3. Make a two-panel plot showing, for the years 2006, and 2010, distribution of data_value for responses (“Poor” to “Excellent”) among locations in NY State.

```{r echo=TRUE, fig.height=7, fig.width=10, message=FALSE, warning=FALSE, paged.print=FALSE}
data_value_06 <-
  brfss_df %>%
  filter(year == 2006, 
         locationabbr == "NY") %>%
  ggplot(aes(x = data_value, y = response, fill = response)) +
  ggridges::geom_density_ridges(alpha = 0.6) +
  ggridges::theme_ridges() + 
  viridis::scale_fill_viridis(discrete = TRUE) +
  ggtitle("data_value distribution in 2006") +
  theme_bw()

data_value_10 <-
  brfss_df %>%
  filter(year == 2010, 
         locationabbr == "NY") %>%
  ggplot(aes(x = data_value, y = response, fill = response)) +
  ggridges::geom_density_ridges(alpha = 0.6) +
  ggridges::theme_ridges() + 
  viridis::scale_fill_viridis(discrete = TRUE) +
  ggtitle("data_value distribution in 2010") +
  theme_bw()

data_value_06 / data_value_10


```
We can tell by the comparison of the 2 panels that the distributions of data value between the same-level responses are generally the same.

## Problem 3

1. Load, tidy, and otherwise wrangle the data. Your final dataset should include all originally observed variables and values; have useful variable names; include a weekday vs weekend variable; and encode data with reasonable variable classes. Describe the resulting dataset (e.g. what variables exist, how many observations, etc).

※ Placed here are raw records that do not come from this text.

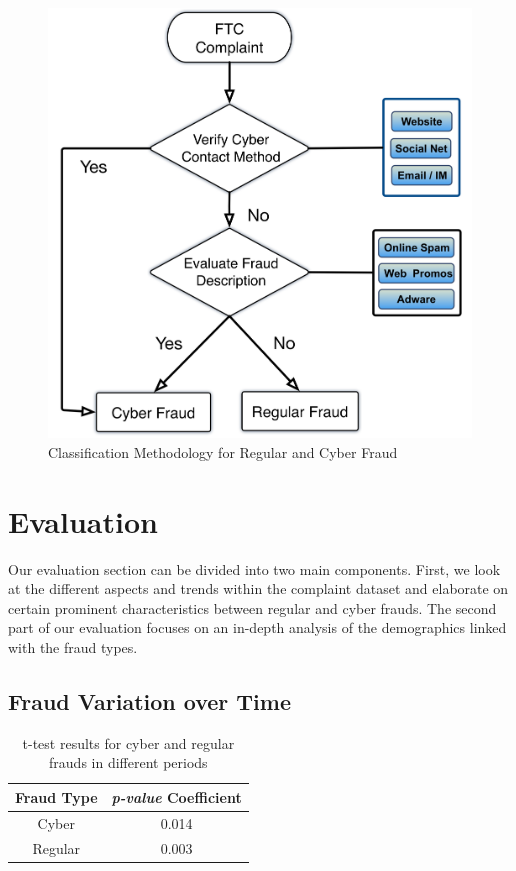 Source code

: \documentclass[conference]{IEEEtran}
\begin{document}
\begin{figure}[t]
\centering
  \includegraphics[scale=0.30]{graphics/methodology.png}
  \caption{Classification Methodology for Regular and Cyber Fraud}
  \label{classify}
\end{figure}

\section{Evaluation}\label{eval}

Our evaluation section can be divided into two main components. First, we look at the different aspects and trends within the complaint dataset and elaborate on certain prominent characteristics between regular and cyber frauds. The second part of our evaluation focuses on an in-depth analysis of the demographics linked with the fraud types.



\subsection{Fraud Variation over Time}

\begin{table}[b]
\centering
\begin{tabular}{cc}
\hline
\multicolumn{1}{c}{\bfseries Fraud Type} & \multicolumn{1}{c}{\bfseries \emph{p-value}
Coefficient}
\\
\hline
\hline
Cyber & 0.014\\
\hline
Regular & 0.003\\
\hline
\end{tabular}
\vspace{8pt}
\caption{t-test results for cyber and regular frauds in different periods}\label{ttest}
\vspace{-10pt}
\end{table}
\end{document}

```{r message=FALSE, warning=FALSE}
accel_data_df <- read_csv("accel_data.csv") %>%
  janitor::clean_names() %>%
  pivot_longer(
    activity_1:activity_1440,
    names_to = "act_minute",
    names_prefix = "activity_",
    values_to = "activity_counts"
  ) %>%
  mutate(
    weekday_or_weekend = if_else(day %in% c("Saturday", "Sunday"), "Weekend", "Weekday"),
    day = forcats::fct_relevel(day, c("Monday", "Tuesday", "Wednesday", 
                              "Thursday", "Friday", "Saturday", "Sunday"))
  ) 
```
**Description of the dataset**: The instacart dataset contains `r nrow(accel_data_df)` observations and `r ncol(accel_data_df)` variables. The varibales are `r names(accel_data_df)`.

2. Traditional analyses of accelerometer data focus on the total activity over the day. Using your tidied dataset, aggregate accross minutes to create a total activity variable for each day, and create a table showing these totals. Are any trends apparent?

```{r}
minute_activity_df <-
accel_data_df %>%
  group_by(week, day) %>%
  summarise(total_counts = sum(activity_counts)) %>%
  pivot_wider(names_from = week, values_from = total_counts, names_prefix = "week_")

knitr::kable(minute_activity_df, digits = 2)
```
There is no apparent trend here. It seems that the patient took some rest on the saturday of week4 and week5.

3. Accelerometer data allows the inspection activity over the course of the day. Make a single-panel plot that shows the 24-hour activity time courses for each day and use color to indicate day of the week. Describe in words any patterns or conclusions you can make based on this graph.

```{r fig.height=6, fig.width=10}
hour_activity_df <-
accel_data_df %>% 
  mutate(act_hour = floor((as.numeric(act_minute)-1)/60)) %>%
  group_by(day, act_hour) %>%
  summarise(hour_sum = sum(activity_counts))

hour_activity_df %>% 
  ggplot(aes(x = act_hour, y = hour_sum)) +
  geom_line(aes(group = day, color = day)) +
  viridis::scale_fill_viridis(discrete = TRUE) +
  ggtitle("24-hr activity sum for each day") +
  theme_bw()
```
The patient has 2 peak activity periods at a day, one is around 11, 12 o'clock at noon, another is around 8 o'clock at night. The patient's activity sharply went down after going to sleep and stayed at a very low level until waking up in the morning.